Author: Vjollca Krasniqi
As an overarching theme, the slow memory concept is the cornerstone of the training and capacity-building working group that inquiries into how global and local societies confront their past. How do they contend with current environmental, economic and social change? How does the application of the concept of slow memory provide some answers to these questions? From this vantage viewpoint and in pursuit of epistemological underpinnings of the concept of slow memory, continuous learning, forging partnerships, and engagement with the communities of practice, namely the archives, museums, and policymakers, in co-creation and co-production of knowledge, has assumed the center stage. The main goal is to enhance learning through collaborative exchanges and partnerships concerning methodology and pedagogy of slow memory to better understand the global and local grand-scale transformations and respond to their urgency and exigency.
There is a need for situated learning and educational experiences to sustain transformative politics. Hence, the focus on training and capacity building relates to innovative pedagogies and interventions in learning processes to harness aesthetic sensibility and artistic-creative power while applying the concept of slow memory in research and the work contexts of the communities of practice, and stakeholders more broadly. Moving away from the conventional paths in training and capacity building, the concept of slow memory constitutes the very first premise for learning, dialogue, critical reflection, and exchanges, with the academic, artistic, and community actors. Learning is dialogical and a collective endeavour as much as an individual pursuit.
Training and capacity building on slow methodology encompasses participating members, Ph.D. students, and stakeholders: archives, museums, and policymakers, in particular. Several entry points come to the forefront for enhanced learning and skills. They have included visual and sensory methodologies, art-based and creative methodologies, feminist methodologies, and object biographies, as tools for a social epistemology that emphasise the context and relationships in given social and memory situations, in flux. The modus operandi in this platform for learning is co-creation and co-design through art-based and feminist methodologies, and digital and archival research (public and amatory/private archives) to allow inclusion and diversity in the interactions between academia and practice. Collaboration and partnerships are fundamental for knowledge production, social development, and empowerment of the communities of practice.
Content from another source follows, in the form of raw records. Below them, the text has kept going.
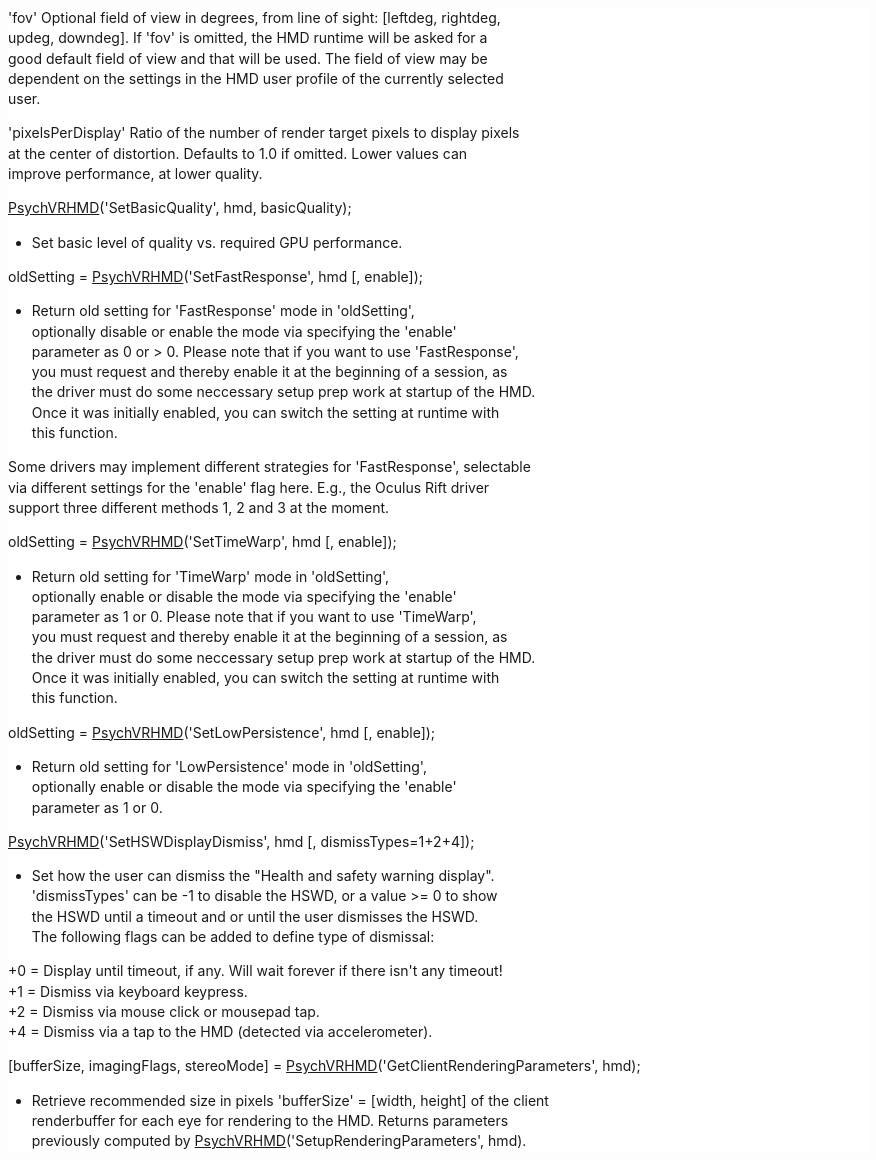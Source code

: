 'fov' Optional field of view in degrees, from line of sight: [leftdeg, rightdeg,  
updeg, downdeg]. If 'fov' is omitted, the HMD runtime will be asked for a  
good default field of view and that will be used. The field of view may be  
dependent on the settings in the HMD user profile of the currently selected  
user.  
  
'pixelsPerDisplay' Ratio of the number of render target pixels to display pixels  
at the center of distortion. Defaults to 1.0 if omitted. Lower values can  
improve performance, at lower quality.  
  
  
[PsychVRHMD](PsychVRHMD)('SetBasicQuality', hmd, basicQuality);  
- Set basic level of quality vs. required GPU performance.  
  
  
oldSetting = [PsychVRHMD](PsychVRHMD)('SetFastResponse', hmd [, enable]);  
- Return old setting for 'FastResponse' mode in 'oldSetting',  
optionally disable or enable the mode via specifying the 'enable'  
parameter as 0 or \> 0. Please note that if you want to use 'FastResponse',  
you must request and thereby enable it at the beginning of a session, as  
the driver must do some neccessary setup prep work at startup of the HMD.  
Once it was initially enabled, you can switch the setting at runtime with  
this function.  
  
Some drivers may implement different strategies for 'FastResponse', selectable  
via different settings for the 'enable' flag here. E.g., the Oculus Rift driver  
support three different methods 1, 2 and 3 at the moment.  
  
  
oldSetting = [PsychVRHMD](PsychVRHMD)('SetTimeWarp', hmd [, enable]);  
- Return old setting for 'TimeWarp' mode in 'oldSetting',  
optionally enable or disable the mode via specifying the 'enable'  
parameter as 1 or 0. Please note that if you want to use 'TimeWarp',  
you must request and thereby enable it at the beginning of a session, as  
the driver must do some neccessary setup prep work at startup of the HMD.  
Once it was initially enabled, you can switch the setting at runtime with  
this function.  
  
  
oldSetting = [PsychVRHMD](PsychVRHMD)('SetLowPersistence', hmd [, enable]);  
- Return old setting for 'LowPersistence' mode in 'oldSetting',  
optionally enable or disable the mode via specifying the 'enable'  
parameter as 1 or 0.  
  
  
[PsychVRHMD](PsychVRHMD)('SetHSWDisplayDismiss', hmd [, dismissTypes=1+2+4]);  
- Set how the user can dismiss the "Health and safety warning display".  
'dismissTypes' can be -1 to disable the HSWD, or a value \>= 0 to show  
the HSWD until a timeout and or until the user dismisses the HSWD.  
The following flags can be added to define type of dismissal:  
  
+0 = Display until timeout, if any. Will wait forever if there isn't any timeout!  
+1 = Dismiss via keyboard keypress.  
+2 = Dismiss via mouse click or mousepad tap.  
+4 = Dismiss via a tap to the HMD (detected via accelerometer).  
  
  
[bufferSize, imagingFlags, stereoMode] = [PsychVRHMD](PsychVRHMD)('GetClientRenderingParameters', hmd);  
- Retrieve recommended size in pixels 'bufferSize' = [width, height] of the client  
renderbuffer for each eye for rendering to the HMD. Returns parameters  
previously computed by [PsychVRHMD](PsychVRHMD)('SetupRenderingParameters', hmd).  
  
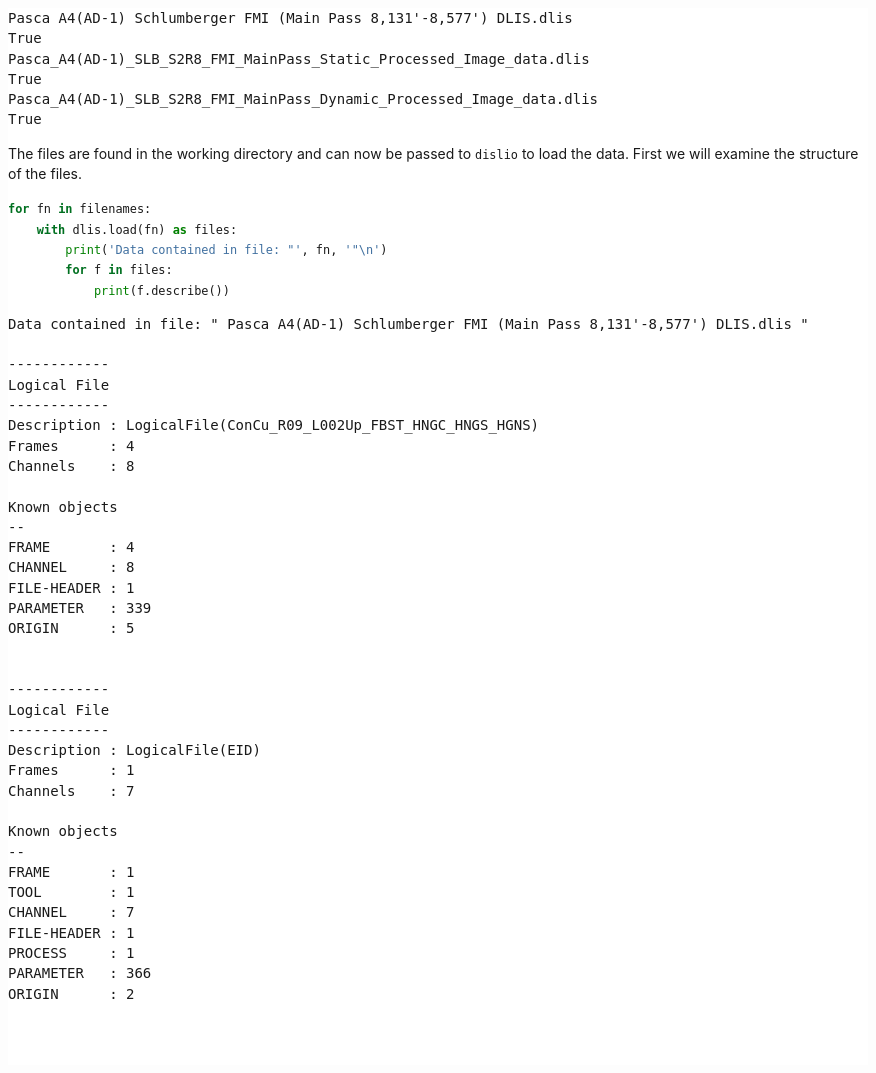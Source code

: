 <pre>
Pasca A4(AD-1) Schlumberger FMI (Main Pass 8,131'-8,577') DLIS.dlis
True
Pasca_A4(AD-1)_SLB_S2R8_FMI_MainPass_Static_Processed_Image_data.dlis
True
Pasca_A4(AD-1)_SLB_S2R8_FMI_MainPass_Dynamic_Processed_Image_data.dlis
True
</pre>

The files are found in the working directory and can now be passed to `dislio` to load the data. First we will examine the structure of the files.

```python
for fn in filenames:
    with dlis.load(fn) as files:
        print('Data contained in file: "', fn, '"\n')
        for f in files:
            print(f.describe())
```

<pre>
Data contained in file: " Pasca A4(AD-1) Schlumberger FMI (Main Pass 8,131'-8,577') DLIS.dlis "

------------
Logical File
------------
Description : LogicalFile(ConCu_R09_L002Up_FBST_HNGC_HNGS_HGNS)
Frames      : 4
Channels    : 8

Known objects
--
FRAME       : 4
CHANNEL     : 8
FILE-HEADER : 1
PARAMETER   : 339
ORIGIN      : 5


------------
Logical File
------------
Description : LogicalFile(EID)
Frames      : 1
Channels    : 7

Known objects
--
FRAME       : 1
TOOL        : 1
CHANNEL     : 7
FILE-HEADER : 1
PROCESS     : 1
PARAMETER   : 366
ORIGIN      : 2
Indeed, training and capacity building addresses the themes pertinent to learning processes and outcomes in the application of the concept of slow memory and how it resonates across memory contexts, social geographies, landscape histories, and memory activism. In this vein, training and capacity building constitutes a process of learning where time for critical reflection, collaborative exchanges, and ethical considerations on the process of memory work and knowledge production, gain much weight. Enhancing research capabilities entails access to learning venues envisaged through summer schools and seminars on participatory action research, art-based research methodologies (films and exhibitions); and archival research, to enhance co-production and co-creation of content (academic, artistic, policy-making). These learning strategies will help bridge the gap between theory and practice, and bring academia and communities closer for evidence-based responses to the challenges of the contemporary global society today.